2019 Prime Minister Cup
- Dates: 24 May 2019 – 8 June 2019
- Administrator: National Sports Council (Nepal)
- Cricket format: One Day
- Tournament format: Round-robin tournament
- Host: Kathmandu
- Champions: Nepal Police Club
- Participants: 10
- Matches: 23
- Player of the series: Lalit Rajbanshi (NPC)
- Most runs: Raju Rijal (261 runs) (TAC)
- Most wickets: Lalit Rajbanshi (20 wickets) (NPC)

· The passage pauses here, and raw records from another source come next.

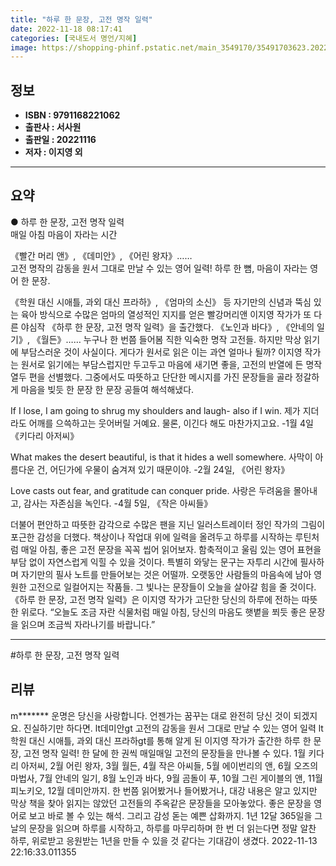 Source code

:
 ```yaml
---
title: "하루 한 문장, 고전 명작 일력"
date: 2022-11-18 08:17:41
categories: [국내도서 명언/지혜]
image: https://shopping-phinf.pstatic.net/main_3549170/35491703623.20221101110128.jpg
---
```


## **정보**

- **ISBN : 9791168221062**
- **출판사 : 서사원**
- **출판일 : 20221116**
- **저자 : 이지영 외**

------



## **요약**



● 하루 한 문장, 고전 명작 일력  
매일 아침 마음이 자라는 시간  

《빨간 머리 앤》, 《데미안》, 《어린 왕자》……  
고전 명작의 감동을 원서 그대로 만날 수 있는 영어 일력!
하루 한 뼘, 마음이 자라는 영어 한 문장.

《학원 대신 시애틀, 과외 대신 프라하》, 《엄마의 소신》 등 자기만의 신념과 뚝심 있는 육아 방식으로 수많은 엄마의 열성적인 지지를 얻은 빨강머리앤 이지영 작가가 또 다른 야심작 《하루 한 문장, 고전 명작 일력》을 출간했다. 
《노인과 바다》, 《안네의 일기》, 《월든》…… 누구나 한 번쯤 들어봄 직한 익숙한 명작 고전들. 하지만 막상 읽기에 부담스러운 것이 사실이다. 게다가 원서로 읽은 이는 과연 얼마나 될까? 이지영 작가는 원서로 읽기에는 부담스럽지만 두고두고 마음에 새기면 좋을, 고전의 반열에 든 명작 열두 편을 선별했다. 그중에서도 따뜻하고 단단한 메시지를 가진 문장들을 골라 정갈하게 마음을 빚듯 한 문장 한 문장 공들여 해석해냈다. 

If I lose, I am going to shrug
my shoulders and laugh- also if I win.
제가 지더라도 어깨를 으쓱하고는 웃어버릴 거예요. 
물론, 이긴다 해도 마찬가지고요. 
-1월 4일 《키다리 아저씨》 

What makes the desert beautiful,
is that it hides a well somewhere.
사막이 아름다운 건, 어딘가에 우물이 숨겨져 있기 때문이야.
-2월 24일, 《어린 왕자》 

Love casts out fear,
and gratitude can conquer pride.
사랑은 두려움을 몰아내고, 감사는 자존심을 녹인다.
-4월 5일, 《작은 아씨들》 

더불어 편안하고 따뜻한 감각으로 수많은 팬을 지닌 일러스트레이터 정인 작가의 그림이 포근한 감성을 더했다. 책상이나 작업대 위에 일력을 올려두고 하루를 시작하는 루틴처럼 매일 아침, 좋은 고전 문장을 꼭꼭 씹어 읽어보자. 함축적이고 울림 있는 영어 표현을 부담 없이 자연스럽게 익힐 수 있을 것이다. 특별히 와닿는 문구는 자투리 시간에 필사하며 자기만의 필사 노트를 만들어보는 것은 어떨까. 
오랫동안 사람들의 마음속에 남아 영원한 고전으로 일컬어지는 작품들. 그 빛나는 문장들이 오늘을 살아갈 힘을 줄 것이다. 《하루 한 문장, 고전 명작 일력》은 이지영 작가가 고단한 당신의 하루에 전하는 따뜻한 위로다. “오늘도 조금 자란 식물처럼 매일 아침, 당신의 마음도 햇볕을 쬐듯 좋은 문장을 읽으며 조금씩 자라나기를 바랍니다.”



------

#하루 한 문장, 고전 명작 일력


## **리뷰** 

  m******* 운명은 당신을 사랑합니다. 언젠가는 꿈꾸는 대로 완전히 당신 것이 되겠지요. 진실하기만 하다면. lt데미안gt
고전의 감동을 원서 그대로 만날 수 있는 영어 일력
lt학원 대신 시애틀, 과외 대신 프라하gt를 통해 알게 된 이지영 작가가 출간한 하루 한 문장, 고전 명작 일력! 한 달에 한 권씩 매일매일 고전의 문장들을 만나볼 수 있다. 1월 키다리 아저씨, 2월 어린 왕자, 3월 월든, 4월 작은 아씨들, 5월 에이번리의 앤, 6월 오즈의 마법사, 7월 안네의 일기, 8월 노인과 바다, 9월 곰돌이 푸, 10월 그린 게이블의 앤, 11월 피노키오, 12월 데미안까지. 한 번쯤 읽어봤거나 들어봤거나, 대강 내용은 알고 있지만 막상 책을 찾아 읽지는 않았던 고전들의 주옥같은 문장들을 모아놓았다. 좋은 문장을 영어로 보고 바로 볼 수 있는 해석. 그리고 감성 돋는 예쁜 삽화까지. 1년 12달 365일을 그날의 문장을 읽으며 하루를 시작하고, 하루를 마무리하며 한 번 더 읽는다면 정말 알찬 하루, 위로받고 응원받는 1년을 만들 수 있을 것 같다는 기대감이 생겼다. 2022-11-13 22:16:33.011355 <br/> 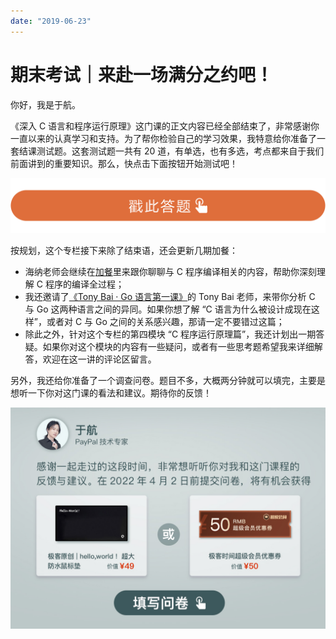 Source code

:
 ```yaml
---
date: "2019-06-23"
---  
```

      
# 期末考试｜来赴一场满分之约吧！
你好，我是于航。

《深入 C 语言和程序运行原理》这门课的正文内容已经全部结束了，非常感谢你一直以来的认真学习和支持。为了帮你检验自己的学习效果，我特意给你准备了一套结课测试题。这套测试题一共有 20 道，有单选，也有多选，考点都来自于我们前面讲到的重要知识。那么，快点击下面按钮开始测试吧！

[![](./httpsstatic001geekbangorgresourceimage28a428d1be62669b4f3cc01c36466bf811a4.png)](http://time.geekbang.org/quiz/intro?act_id=2945&exam_id=7785)

按规划，这个专栏接下来除了结束语，还会更新几期加餐：

* 海纳老师会继续在[加餐](https://time.geekbang.org/column/article/491633)里来跟你聊聊与 C 程序编译相关的内容，帮助你深刻理解 C 程序的编译全过程；
* 我还邀请了[《Tony Bai · Go 语言第一课》](https://time.geekbang.org/column/intro/100093501)的 Tony Bai 老师，来带你分析 C 与 Go 这两种语言之间的异同。如果你想了解 “C 语言为什么被设计成现在这样”，或者对 C 与 Go 之间的关系感兴趣，那请一定不要错过这篇；
* 除此之外，针对这个专栏的第四模块 “C 程序运行原理篇”，我还计划出一期答疑。如果你对这个模块的内容有一些疑问，或者有一些思考题希望我来详细解答，欢迎在这一讲的评论区留言。

另外，我还给你准备了一个调查问卷。题目不多，大概两分钟就可以填完，主要是想听一下你对这门课的看法和建议。期待你的反馈！

[![](./httpsstatic001geekbangorgresourceimagec5cbc5948bfa733fbbd183f01194cfd878cb.jpg)](https://jinshuju.net/f/wi5O17)

<!-- [[[read_end]]] -->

= 2019 Prime Minister Cup =

The 2019 Prime Minister Cup was the third edition of Prime Minister One Day Cup, which featured 10 teams. Nepal Police Club won all their matches, and were the first team to win a Prime Minister One Day Cup while undefeated.

== Group stage ==
=== Group A ===

| Team | Pld | W | L | T | NR | NRR | Pts |
|---|---|---|---|---|---|---|---|
| Province No. 3 | 4 | 3 | 1 | 0 | 0 | 1.636 | 6 |
| Armed Police Force Club | 4 | 3 | 1 | 0 | 0 | 1.187 | 6 |
| Province No. 5 | 4 | 2 | 1 | 0 | 1 | –0.940 | 5 |
| Sudur Paschim Province | 4 | 1 | 2 | 0 | 1 | –0.268 | 3 |
| Gandaki Province | 4 | 0 | 4 | 0 | 0 | –1.673 | 0 |

=== Group B ===

| Team | Pld | W | L | T | NR | NRR | Pts |
|---|---|---|---|---|---|---|---|
| Nepal Police Club | 4 | 4 | 0 | 0 | 0 | 1.884 | 8 |
| Tribhuwan Army Club | 4 | 3 | 1 | 0 | 0 | 1.755 | 6 |
| Province No. 2 | 4 | 2 | 2 | 0 | 0 | –0.236 | 4 |
| Province No. 1 | 4 | 1 | 3 | 0 | 0 | –0.840 | 2 |
| Karnali Province | 4 | 0 | 4 | 0 | 0 | –2.812 | 0 |

 The top two teams from each group qualified for the playoffs.